• _Problem description_
Search the data below for the string "editor". Extract every line that contains it.

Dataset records
_ _ _ _ _
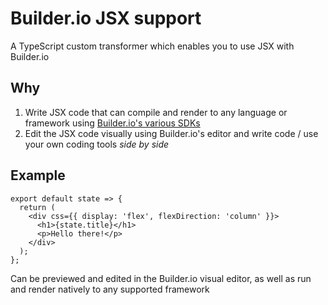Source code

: # Builder.io JSX support

A TypeScript custom transformer which enables you to use JSX with Builder.io

## Why

1. Write JSX code that can compile and render to any language or framework using [Builder.io's various SDKs](../packages)
2. Edit the JSX code visually using Builder.io's editor and write code / use your own coding tools _side by side_

## Example

```tsx
export default state => {
  return (
    <div css={{ display: 'flex', flexDirection: 'column' }}>
      <h1>{state.title}</h1>
      <p>Hello there!</p>
    </div>
  );
};
```

Can be previewed and edited in the Builder.io visual editor, as well as run and render natively to any supported framework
_ _ _ _ _
• _Response to the task_
2. Edit the JSX code visually using Builder.io's editor and write code / use your own coding tools _side by side_
Can be previewed and edited in the Builder.io visual editor, as well as run and render natively to any supported framework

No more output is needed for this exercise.